En este verano, volver a ver Hacia el sur, la película de Laurent Cantet, filmada en 2005 en República Dominicana y Haití, nos vuelve a mostrar a Charlotte Ramplig, maestra en diálogos feroces que enfrentan la cruel realidad de intereses y precios, como ocurre en la también reciente Swimming Pool y otras obras maestras que ha venido filmando en los últimos años con directores nuevos y complejos.
Su personaje como actriz se acomoda muy bien a lo que ella misma ha sido, una intelectual depresiva que ve con claridad el desastre contemporáneo y que con artes de psicoanalista revela a través de la palabra las más fuertes mentiras y secretos en las que los seres humanos nos empantanamos y con los que terminamos conviviendo hasta la locura.

Helmut Newton, Charlotte Rampling, 1974

En sus varios matrimonios y tras episodios depresivos de los que salió por fortuna, Rampling ha vivido en las alturas y en el fondo y ha renacido ya en la fatídica edad de los cincuenta para volver a los escenarios y brillar con papeles perfectos para una mujer que se enfrenta al fin, al desastre corporal, pero que aún busca con cinismo el placer a toda costa e incluso llega a tener relaciones con un gorila.
En Hacia el sur varias mujeres de ese estrato de edad, académicas o divorciadas acomodadas, van con frecuencia a una playa haitiana donde conviven en vacaciones con muchachos negros de cuerpos de ébano que como dioses musculados nadan junto a ellas en la piscina o en el mar o las cabalgan en coitos supertropicales. A cambio de unos billetes, regalos o invitaciones, esos jóvenes se acuestan con esas mujeres, algunas de las cuales descubren allí por primera vez el orgasmo o la felicidad sexual que el frío mundo del norte, en este caso las ciudades canadienses o estadounidenses, les ha negado.

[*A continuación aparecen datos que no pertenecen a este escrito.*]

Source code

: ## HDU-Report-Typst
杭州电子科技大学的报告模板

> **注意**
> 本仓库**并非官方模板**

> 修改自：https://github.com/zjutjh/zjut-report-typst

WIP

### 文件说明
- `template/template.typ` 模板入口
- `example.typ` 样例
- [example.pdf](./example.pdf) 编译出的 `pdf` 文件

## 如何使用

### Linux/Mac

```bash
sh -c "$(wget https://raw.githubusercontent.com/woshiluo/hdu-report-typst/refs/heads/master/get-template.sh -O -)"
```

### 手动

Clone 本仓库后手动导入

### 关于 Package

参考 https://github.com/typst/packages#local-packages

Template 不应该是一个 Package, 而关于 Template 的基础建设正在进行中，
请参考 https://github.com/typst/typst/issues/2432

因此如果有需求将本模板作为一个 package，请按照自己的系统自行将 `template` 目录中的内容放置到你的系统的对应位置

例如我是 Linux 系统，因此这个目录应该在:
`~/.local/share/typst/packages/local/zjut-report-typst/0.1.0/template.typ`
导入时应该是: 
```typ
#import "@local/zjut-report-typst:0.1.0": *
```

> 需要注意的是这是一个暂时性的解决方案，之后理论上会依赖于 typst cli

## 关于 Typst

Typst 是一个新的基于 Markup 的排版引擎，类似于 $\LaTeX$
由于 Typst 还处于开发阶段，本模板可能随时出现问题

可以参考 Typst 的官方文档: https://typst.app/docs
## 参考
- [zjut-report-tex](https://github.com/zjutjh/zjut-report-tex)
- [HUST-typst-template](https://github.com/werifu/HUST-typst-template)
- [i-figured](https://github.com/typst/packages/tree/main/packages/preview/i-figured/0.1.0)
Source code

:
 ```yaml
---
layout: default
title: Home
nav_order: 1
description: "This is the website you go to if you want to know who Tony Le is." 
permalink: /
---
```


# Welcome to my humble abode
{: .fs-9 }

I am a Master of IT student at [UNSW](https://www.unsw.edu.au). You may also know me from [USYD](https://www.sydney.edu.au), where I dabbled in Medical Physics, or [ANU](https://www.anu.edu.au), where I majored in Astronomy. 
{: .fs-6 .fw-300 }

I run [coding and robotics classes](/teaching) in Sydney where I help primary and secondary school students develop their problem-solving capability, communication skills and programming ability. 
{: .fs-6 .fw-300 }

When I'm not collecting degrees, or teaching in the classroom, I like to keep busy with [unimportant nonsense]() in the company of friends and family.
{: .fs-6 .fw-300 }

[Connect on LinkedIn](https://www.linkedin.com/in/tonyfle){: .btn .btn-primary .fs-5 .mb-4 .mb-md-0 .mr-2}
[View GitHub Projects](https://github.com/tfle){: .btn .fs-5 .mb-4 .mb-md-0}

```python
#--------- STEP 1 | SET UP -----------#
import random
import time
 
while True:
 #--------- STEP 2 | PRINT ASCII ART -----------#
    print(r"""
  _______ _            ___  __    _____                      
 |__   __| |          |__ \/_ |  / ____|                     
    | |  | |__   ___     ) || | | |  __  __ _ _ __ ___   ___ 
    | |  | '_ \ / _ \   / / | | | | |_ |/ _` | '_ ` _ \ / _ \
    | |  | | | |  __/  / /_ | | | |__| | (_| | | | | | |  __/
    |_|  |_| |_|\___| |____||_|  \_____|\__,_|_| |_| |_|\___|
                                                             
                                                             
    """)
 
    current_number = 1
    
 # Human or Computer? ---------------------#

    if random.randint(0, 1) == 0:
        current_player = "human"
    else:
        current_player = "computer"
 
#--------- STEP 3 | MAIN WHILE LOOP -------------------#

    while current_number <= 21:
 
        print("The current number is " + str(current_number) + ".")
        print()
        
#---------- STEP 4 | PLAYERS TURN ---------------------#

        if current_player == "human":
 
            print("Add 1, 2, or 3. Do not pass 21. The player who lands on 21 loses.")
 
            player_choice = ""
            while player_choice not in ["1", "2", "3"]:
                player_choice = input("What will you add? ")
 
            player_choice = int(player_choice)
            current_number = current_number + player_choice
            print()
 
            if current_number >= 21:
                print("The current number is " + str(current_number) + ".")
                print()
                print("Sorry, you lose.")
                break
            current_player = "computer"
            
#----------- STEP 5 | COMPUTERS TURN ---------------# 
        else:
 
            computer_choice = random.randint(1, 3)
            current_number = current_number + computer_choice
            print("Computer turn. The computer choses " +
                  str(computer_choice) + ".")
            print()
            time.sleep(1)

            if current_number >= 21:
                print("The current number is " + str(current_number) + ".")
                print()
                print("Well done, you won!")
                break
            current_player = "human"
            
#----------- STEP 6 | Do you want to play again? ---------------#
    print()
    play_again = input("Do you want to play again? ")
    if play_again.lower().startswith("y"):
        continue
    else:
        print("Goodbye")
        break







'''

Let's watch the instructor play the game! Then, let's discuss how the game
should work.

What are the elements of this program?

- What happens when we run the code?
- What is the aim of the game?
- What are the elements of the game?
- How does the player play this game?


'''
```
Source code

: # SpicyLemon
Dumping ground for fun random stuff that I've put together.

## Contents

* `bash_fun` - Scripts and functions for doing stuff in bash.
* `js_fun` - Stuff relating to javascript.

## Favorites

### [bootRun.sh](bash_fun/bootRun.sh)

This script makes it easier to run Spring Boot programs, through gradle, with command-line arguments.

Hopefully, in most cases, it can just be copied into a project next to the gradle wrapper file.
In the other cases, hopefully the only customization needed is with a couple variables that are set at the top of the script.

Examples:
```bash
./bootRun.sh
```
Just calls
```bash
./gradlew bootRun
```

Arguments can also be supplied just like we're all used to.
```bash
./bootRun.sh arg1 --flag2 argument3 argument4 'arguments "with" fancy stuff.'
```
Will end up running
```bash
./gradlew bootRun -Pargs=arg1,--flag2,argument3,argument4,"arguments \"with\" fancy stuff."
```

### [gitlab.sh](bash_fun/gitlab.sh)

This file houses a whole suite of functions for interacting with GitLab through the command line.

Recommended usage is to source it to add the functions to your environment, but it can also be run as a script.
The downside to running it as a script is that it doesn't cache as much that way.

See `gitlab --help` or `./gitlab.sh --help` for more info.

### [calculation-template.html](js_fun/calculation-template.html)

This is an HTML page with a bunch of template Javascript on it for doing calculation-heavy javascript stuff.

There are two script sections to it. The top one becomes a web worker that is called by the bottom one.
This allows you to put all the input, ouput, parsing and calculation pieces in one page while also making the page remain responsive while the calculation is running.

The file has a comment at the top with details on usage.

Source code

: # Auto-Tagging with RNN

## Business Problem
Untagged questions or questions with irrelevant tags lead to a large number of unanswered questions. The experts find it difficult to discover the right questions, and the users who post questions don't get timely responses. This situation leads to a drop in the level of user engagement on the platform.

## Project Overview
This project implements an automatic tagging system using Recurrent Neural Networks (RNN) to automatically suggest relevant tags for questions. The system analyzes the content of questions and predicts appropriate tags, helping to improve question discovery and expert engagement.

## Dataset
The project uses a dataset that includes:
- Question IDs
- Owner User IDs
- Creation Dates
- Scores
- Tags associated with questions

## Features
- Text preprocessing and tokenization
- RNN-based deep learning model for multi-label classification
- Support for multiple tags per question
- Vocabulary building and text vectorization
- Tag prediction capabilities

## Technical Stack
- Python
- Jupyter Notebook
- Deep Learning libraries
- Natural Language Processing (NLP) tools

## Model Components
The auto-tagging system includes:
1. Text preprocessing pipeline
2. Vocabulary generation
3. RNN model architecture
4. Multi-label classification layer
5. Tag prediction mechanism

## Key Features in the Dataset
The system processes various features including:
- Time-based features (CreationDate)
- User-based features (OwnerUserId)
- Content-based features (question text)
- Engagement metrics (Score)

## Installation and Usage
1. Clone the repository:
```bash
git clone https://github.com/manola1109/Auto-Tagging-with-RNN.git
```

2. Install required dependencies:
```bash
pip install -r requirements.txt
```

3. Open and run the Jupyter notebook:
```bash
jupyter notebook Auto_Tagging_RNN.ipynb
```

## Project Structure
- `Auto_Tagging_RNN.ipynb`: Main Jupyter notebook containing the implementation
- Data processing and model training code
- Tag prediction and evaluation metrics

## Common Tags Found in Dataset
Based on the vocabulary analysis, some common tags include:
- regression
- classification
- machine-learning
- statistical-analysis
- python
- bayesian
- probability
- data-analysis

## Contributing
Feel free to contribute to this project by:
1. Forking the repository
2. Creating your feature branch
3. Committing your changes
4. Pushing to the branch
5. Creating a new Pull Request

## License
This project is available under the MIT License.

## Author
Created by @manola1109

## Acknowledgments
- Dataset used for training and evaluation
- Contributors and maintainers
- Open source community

Charlotte, que en la película se llama Ellen, es la mayor de ellas, tiene 55 años y es una profesora en Boston de inteligencia y seguridad desbordantes. Gracias a esa seguridad y al cinismo que la caracterizan, seduce con regalos o dinero a los jóvenes de la playa que viven todos prendados de ellas y les ofrecen sus favores en el paradisiaco balneario, no lejos de la miserable capital dominada por los Tonton Macoutes, el tráfico, la droga, la violencia de bandas y la enfermedad. Llega Brenda, papel desempeñado muy bien por Karen Young, de 45 años, divorciada, y se desencadena la rivalidad entre ambas mujeres por el escultural Legba, actuado por Menothy Cesar.


Brenda lo fotografía desnudo en su lecho y en un juego de igual a igual logran entenderse como amantes sin tener pelos en la lengua para decirse lo que cada uno de ellos siente que es el otro. Brenda, la romántica, ha caído en las redes del aprendiz de bandido, lo cubre de regalos y por un momento siente que lo ama y es amada, aunque tal vez ame sólo en él su mirada de amor hacia ella, antes que la violencia llegue y se lleve al pequeño mafioso, baleado por un arreglo de cuentas en una playa mientras copulaba con una chica local.
Una simple tragedia banal en los países del tercer mundo, donde los hijos de la pobreza sólo tienen derecho a caer como moscas en medio de las balaceras, en territorios donde la vida no vale nada y todo es permitido para obtener un miserable puñado de billetes.
En Hacia el Sur está presente la tragedia, pero también la ciudad, las calles de la miseria, los tugurios, el calor atroz entre los detritus y el abuso de las fuerzas policiacas encarnadas en esos Tonton Macoutes, policía del régimen de Papá Doc, que sembró el terror entre los suyos antes de que llegaran otros apocalipsis.


Luego del levantamiento del cadáver de Legba, que Brenda besa en un último gesto de amor o narcisismo, hay un arreglo de cuentas verbal entre las mujeres. Ellen reprocha a Brenda querer jugar al «viscoso» y ridículo amor, cuando son sólo turistas que van a divertirse y a tirar. Pero al final están de acuerdo: Ellen regresará al altivo Boston de las universidades y Brenda seguirá buscando sexo venal y tardío en todas las islas del Caribe que piensa visitar de ahora en adelante una tras otra. Y queda el mar, el sol, el baile, el pasado y la fugaz presencia de esos cuerpos que sólo son carne para turistas y refugio de las balas asesinas de las mafias.